Task details: Exact reproduction of all the data is needed.

Records from a data collection
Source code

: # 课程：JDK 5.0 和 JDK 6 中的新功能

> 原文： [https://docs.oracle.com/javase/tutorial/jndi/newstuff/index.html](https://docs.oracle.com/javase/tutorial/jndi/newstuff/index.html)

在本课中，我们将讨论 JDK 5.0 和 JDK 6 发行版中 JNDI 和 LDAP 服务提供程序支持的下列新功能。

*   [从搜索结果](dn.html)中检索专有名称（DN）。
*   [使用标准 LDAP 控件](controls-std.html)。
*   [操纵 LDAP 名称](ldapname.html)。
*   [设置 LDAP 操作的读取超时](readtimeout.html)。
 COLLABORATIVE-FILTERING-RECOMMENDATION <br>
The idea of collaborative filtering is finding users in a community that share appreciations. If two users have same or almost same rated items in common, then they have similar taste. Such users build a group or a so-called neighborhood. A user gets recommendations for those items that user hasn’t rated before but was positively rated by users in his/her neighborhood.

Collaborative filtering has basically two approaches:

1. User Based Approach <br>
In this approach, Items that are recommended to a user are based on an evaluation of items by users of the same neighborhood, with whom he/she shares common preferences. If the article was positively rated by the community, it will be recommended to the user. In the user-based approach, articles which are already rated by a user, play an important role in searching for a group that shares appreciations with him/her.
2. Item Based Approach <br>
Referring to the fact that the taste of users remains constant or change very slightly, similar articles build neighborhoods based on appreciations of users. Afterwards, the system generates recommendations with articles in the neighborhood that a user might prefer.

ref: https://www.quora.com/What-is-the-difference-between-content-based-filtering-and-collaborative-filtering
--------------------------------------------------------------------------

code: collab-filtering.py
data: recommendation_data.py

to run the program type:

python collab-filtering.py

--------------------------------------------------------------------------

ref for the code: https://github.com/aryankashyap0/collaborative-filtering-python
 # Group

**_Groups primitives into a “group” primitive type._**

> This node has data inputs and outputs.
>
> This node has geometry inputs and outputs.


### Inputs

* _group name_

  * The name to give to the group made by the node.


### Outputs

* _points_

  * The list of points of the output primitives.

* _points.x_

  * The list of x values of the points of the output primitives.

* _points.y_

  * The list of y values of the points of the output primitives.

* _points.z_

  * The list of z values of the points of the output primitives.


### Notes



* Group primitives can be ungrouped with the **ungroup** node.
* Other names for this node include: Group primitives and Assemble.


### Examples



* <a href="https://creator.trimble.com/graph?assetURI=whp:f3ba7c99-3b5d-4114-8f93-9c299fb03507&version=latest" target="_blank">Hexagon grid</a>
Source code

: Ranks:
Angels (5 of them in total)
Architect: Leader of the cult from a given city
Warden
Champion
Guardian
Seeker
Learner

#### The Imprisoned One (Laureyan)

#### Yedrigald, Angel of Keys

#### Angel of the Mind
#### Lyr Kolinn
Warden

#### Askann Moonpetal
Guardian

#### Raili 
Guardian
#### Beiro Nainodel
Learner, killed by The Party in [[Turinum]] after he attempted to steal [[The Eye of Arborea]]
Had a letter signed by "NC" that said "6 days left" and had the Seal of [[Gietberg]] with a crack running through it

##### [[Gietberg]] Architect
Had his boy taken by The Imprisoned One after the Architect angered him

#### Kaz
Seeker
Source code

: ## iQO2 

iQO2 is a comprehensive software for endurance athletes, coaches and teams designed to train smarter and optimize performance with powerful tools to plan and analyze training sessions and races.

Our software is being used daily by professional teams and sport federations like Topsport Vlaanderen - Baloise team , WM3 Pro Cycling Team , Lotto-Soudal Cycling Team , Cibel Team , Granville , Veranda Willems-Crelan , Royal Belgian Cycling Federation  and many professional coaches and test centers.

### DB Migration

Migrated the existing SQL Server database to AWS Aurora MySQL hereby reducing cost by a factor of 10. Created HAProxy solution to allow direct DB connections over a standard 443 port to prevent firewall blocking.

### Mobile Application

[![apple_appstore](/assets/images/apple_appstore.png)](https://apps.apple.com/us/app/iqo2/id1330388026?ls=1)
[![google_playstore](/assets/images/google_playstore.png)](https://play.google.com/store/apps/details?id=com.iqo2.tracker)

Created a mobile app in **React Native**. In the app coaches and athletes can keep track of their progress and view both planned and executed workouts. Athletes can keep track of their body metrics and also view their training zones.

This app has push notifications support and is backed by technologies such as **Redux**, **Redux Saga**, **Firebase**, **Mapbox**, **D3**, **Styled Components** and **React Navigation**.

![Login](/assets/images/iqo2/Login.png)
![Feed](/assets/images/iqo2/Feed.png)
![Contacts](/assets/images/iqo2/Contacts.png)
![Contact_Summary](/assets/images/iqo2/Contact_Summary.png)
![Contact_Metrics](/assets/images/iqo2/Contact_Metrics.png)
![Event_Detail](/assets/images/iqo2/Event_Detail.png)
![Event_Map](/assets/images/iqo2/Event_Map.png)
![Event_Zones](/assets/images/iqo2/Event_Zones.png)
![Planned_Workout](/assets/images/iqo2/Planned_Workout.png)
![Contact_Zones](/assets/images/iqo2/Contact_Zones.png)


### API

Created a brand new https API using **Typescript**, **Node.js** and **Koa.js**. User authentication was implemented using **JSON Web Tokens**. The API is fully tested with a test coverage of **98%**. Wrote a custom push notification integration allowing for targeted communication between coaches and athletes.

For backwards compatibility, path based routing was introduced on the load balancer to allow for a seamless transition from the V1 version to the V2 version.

Expected answer:
Source code

: # 课程：JDK 5.0 和 JDK 6 中的新功能

> 原文： [https://docs.oracle.com/javase/tutorial/jndi/newstuff/index.html](https://docs.oracle.com/javase/tutorial/jndi/newstuff/index.html)

在本课中，我们将讨论 JDK 5.0 和 JDK 6 发行版中 JNDI 和 LDAP 服务提供程序支持的下列新功能。

*   [从搜索结果](dn.html)中检索专有名称（DN）。
*   [使用标准 LDAP 控件](controls-std.html)。
*   [操纵 LDAP 名称](ldapname.html)。
*   [设置 LDAP 操作的读取超时](readtimeout.html)。
 COLLABORATIVE-FILTERING-RECOMMENDATION <br>
The idea of collaborative filtering is finding users in a community that share appreciations. If two users have same or almost same rated items in common, then they have similar taste. Such users build a group or a so-called neighborhood. A user gets recommendations for those items that user hasn’t rated before but was positively rated by users in his/her neighborhood.

Collaborative filtering has basically two approaches:

1. User Based Approach <br>
In this approach, Items that are recommended to a user are based on an evaluation of items by users of the same neighborhood, with whom he/she shares common preferences. If the article was positively rated by the community, it will be recommended to the user. In the user-based approach, articles which are already rated by a user, play an important role in searching for a group that shares appreciations with him/her.
2. Item Based Approach <br>
Referring to the fact that the taste of users remains constant or change very slightly, similar articles build neighborhoods based on appreciations of users. Afterwards, the system generates recommendations with articles in the neighborhood that a user might prefer.

ref: https://www.quora.com/What-is-the-difference-between-content-based-filtering-and-collaborative-filtering
--------------------------------------------------------------------------

code: collab-filtering.py
data: recommendation_data.py

to run the program type:

python collab-filtering.py

--------------------------------------------------------------------------

ref for the code: https://github.com/aryankashyap0/collaborative-filtering-python
 # Group

**_Groups primitives into a “group” primitive type._**

> This node has data inputs and outputs.
>
> This node has geometry inputs and outputs.


### Inputs

* _group name_

  * The name to give to the group made by the node.


### Outputs

* _points_

  * The list of points of the output primitives.

* _points.x_

  * The list of x values of the points of the output primitives.

* _points.y_

  * The list of y values of the points of the output primitives.

* _points.z_

  * The list of z values of the points of the output primitives.


### Notes



* Group primitives can be ungrouped with the **ungroup** node.
* Other names for this node include: Group primitives and Assemble.


### Examples



* <a href="https://creator.trimble.com/graph?assetURI=whp:f3ba7c99-3b5d-4114-8f93-9c299fb03507&version=latest" target="_blank">Hexagon grid</a>
Source code

: Ranks:
Angels (5 of them in total)
Architect: Leader of the cult from a given city
Warden
Champion
Guardian
Seeker
Learner

#### The Imprisoned One (Laureyan)

#### Yedrigald, Angel of Keys

#### Angel of the Mind
#### Lyr Kolinn
Warden

#### Askann Moonpetal
Guardian

#### Raili 
Guardian
#### Beiro Nainodel
Learner, killed by The Party in [[Turinum]] after he attempted to steal [[The Eye of Arborea]]
Had a letter signed by "NC" that said "6 days left" and had the Seal of [[Gietberg]] with a crack running through it

##### [[Gietberg]] Architect
Had his boy taken by The Imprisoned One after the Architect angered him

#### Kaz
Seeker
Source code

: ## iQO2 

iQO2 is a comprehensive software for endurance athletes, coaches and teams designed to train smarter and optimize performance with powerful tools to plan and analyze training sessions and races.

Our software is being used daily by professional teams and sport federations like Topsport Vlaanderen - Baloise team , WM3 Pro Cycling Team , Lotto-Soudal Cycling Team , Cibel Team , Granville , Veranda Willems-Crelan , Royal Belgian Cycling Federation  and many professional coaches and test centers.

### DB Migration

Migrated the existing SQL Server database to AWS Aurora MySQL hereby reducing cost by a factor of 10. Created HAProxy solution to allow direct DB connections over a standard 443 port to prevent firewall blocking.

### Mobile Application

[![apple_appstore](/assets/images/apple_appstore.png)](https://apps.apple.com/us/app/iqo2/id1330388026?ls=1)
[![google_playstore](/assets/images/google_playstore.png)](https://play.google.com/store/apps/details?id=com.iqo2.tracker)

Created a mobile app in **React Native**. In the app coaches and athletes can keep track of their progress and view both planned and executed workouts. Athletes can keep track of their body metrics and also view their training zones.

This app has push notifications support and is backed by technologies such as **Redux**, **Redux Saga**, **Firebase**, **Mapbox**, **D3**, **Styled Components** and **React Navigation**.

![Login](/assets/images/iqo2/Login.png)
![Feed](/assets/images/iqo2/Feed.png)
![Contacts](/assets/images/iqo2/Contacts.png)
![Contact_Summary](/assets/images/iqo2/Contact_Summary.png)
![Contact_Metrics](/assets/images/iqo2/Contact_Metrics.png)
![Event_Detail](/assets/images/iqo2/Event_Detail.png)
![Event_Map](/assets/images/iqo2/Event_Map.png)
![Event_Zones](/assets/images/iqo2/Event_Zones.png)
![Planned_Workout](/assets/images/iqo2/Planned_Workout.png)
![Contact_Zones](/assets/images/iqo2/Contact_Zones.png)


### API

Created a brand new https API using **Typescript**, **Node.js** and **Koa.js**. User authentication was implemented using **JSON Web Tokens**. The API is fully tested with a test coverage of **98%**. Wrote a custom push notification integration allowing for targeted communication between coaches and athletes.

For backwards compatibility, path based routing was introduced on the load balancer to allow for a seamless transition from the V1 version to the V2 version.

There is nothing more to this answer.